Losing a Tennis Match
Earlier this week I gathered as usual on Monday night with a group of new but dear friends to play tennis. It is a time of the week I look forward to – the tennis is great and the companionship of friends with whom we share faith and our hearts makes it even better. This week my partner and I started out our match up a couple of games and I could almost taste how sweet the victory was going to be. Maybe we both needed to feel like we won something that week, maybe we started thinking too much about winning rather than enjoying the game and maybe our opponents just played better. We fought valiantly, the match went to a tie breaker but ultimately we lost. It shouldn’t have been a big deal. There was still a glass of wine waiting for me and the fellowship of my friends but I was consumed with the feeling that I was a loser.
I drove home still in a funk but not really knowing why. As I pulled into the garage and went to collect my tennis gear from the trunk of the car my neighbors pulled up after a dinner out on the town. Knowing how much I enjoy my Monday night tennis, they called out “Vicki how was tennis?”. I am sure they were expecting a much more positive response than they received.

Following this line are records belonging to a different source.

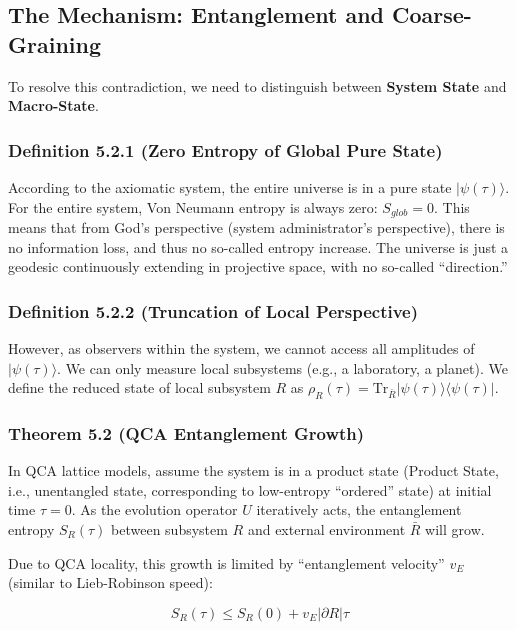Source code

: \subsection{The Mechanism: Entanglement and Coarse-Graining}

To resolve this contradiction, we need to distinguish between \textbf{System State} and \textbf{Macro-State}.

\subsubsection{Definition 5.2.1 (Zero Entropy of Global Pure State)}

According to the axiomatic system, the entire universe is in a pure state $|\psi(\tau)\rangle$. For the entire system, Von Neumann entropy is always zero: $S_{glob} = 0$. This means that from God's perspective (system administrator's perspective), there is no information loss, and thus no so-called entropy increase. The universe is just a geodesic continuously extending in projective space, with no so-called ``direction.''

\subsubsection{Definition 5.2.2 (Truncation of Local Perspective)}

However, as observers within the system, we cannot access all amplitudes of $|\psi(\tau)\rangle$. We can only measure local subsystems (e.g., a laboratory, a planet). We define the reduced state of local subsystem $R$ as $\rho_R(\tau) = \text{Tr}_{\bar{R}} |\psi(\tau)\rangle\langle\psi(\tau)|$.

\subsubsection{Theorem 5.2 (QCA Entanglement Growth)}

In QCA lattice models, assume the system is in a product state (Product State, i.e., unentangled state, corresponding to low-entropy ``ordered'' state) at initial time $\tau=0$. As the evolution operator $U$ iteratively acts, the entanglement entropy $S_R(\tau)$ between subsystem $R$ and external environment $\bar{R}$ will grow.

Due to QCA locality, this growth is limited by ``entanglement velocity'' $v_E$ (similar to Lieb-Robinson speed):

$$S_R(\tau) \le S_R(0) + v_E |\partial R| \tau$$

What ensured was what I can only describe as an impromptu therapy session on my front lawn. The dear couple who live next door are half my age and a foot taller than I am. My precious neighbors wrapped me in a big bear hug as I sobbed and just kept repeating “I am a loser”. As the wife went in to put away the box of leftovers, she brought their dog out to add to the support group. What, they kept asking me, had happened? My head didn’t know but my heart was inconsolable.
Are you familiar with the Myers-Briggs personality assessment? If so, you know that the preference alternatives related to decision making are thinking versus feeling. I am an off the chart feeler – don’t ask me what I think about something until you know what is on my heart – that is just how life works for me. My heart didn’t know why it was hurting so much so my head was clueless.
Eventually, the therapy session broke up and I went inside. The TV was on and tuned to the Houston Astros game which had ended. I hadn’t checked the notification on my phone to see if the Astros won and the replay was getting ready to start so I settled in on the couch for new next several hours and watched the game as though it hadn’t already taken place.
I saw that my friends had sent a group text out voicing concern, support, and comments on how much our friendships mean along with lots of cute emoji’s. I didn’t yet have words to share, it was very late and hopefully, I was the only sleepless one in the group so I read the messages, held my friends close in my heart and kept trying to determine why I was hurting so badly – it really couldn’t be about losing a tennis match.
Around 2:30 AM the replay of the game ended with a victory for my Astros (see I was a winner after all!) and it was time to get up off the couch and get ready for bed. After prying my contact lenses out of my swollen, puffy eyes, I hoped in the shower. I washed away the sweat but still couldn’t stem the flow of tears. Getting into bed with my iPad ready to look at the latest list of homes on the market and yet more floorplans on Pinterest – yes this was going to refocus me. But no, the tears now stained my pillow case and still, I didn’t have the answer my heart sought.
My subconscious must have been at work during the few short hours of sleep I got that night. That morning I was starting to understand the source of the pain. The fact of losing at a game led me to feel like a loser which had tapped into my childhood pain and woundedness of not being valued. I took unrelated events and liked them together like a chain – one that grows longer and stronger as each new link is soldered into place. No one, including me, intended for that to happen. Truly, the enemy seeks out where we are most vulnerable and often in clever ways attacks us when we are unaware.
Your wounds are likely very different than mine but you too may find that you keep adding links to that ugly chain. Links God never intends for us to add. He does use these places where we have been hurt to create a compassion in us to serve others. He intends to use that pain from our past to further His kingdom, not for us to keep wounding ourselves or others.
Will you join me in identifying these burdens in our lives and then leaving them at the foot of the Cross. Then with the power of the risen Savior living in and through us go out and use our gifts to serve others in His name.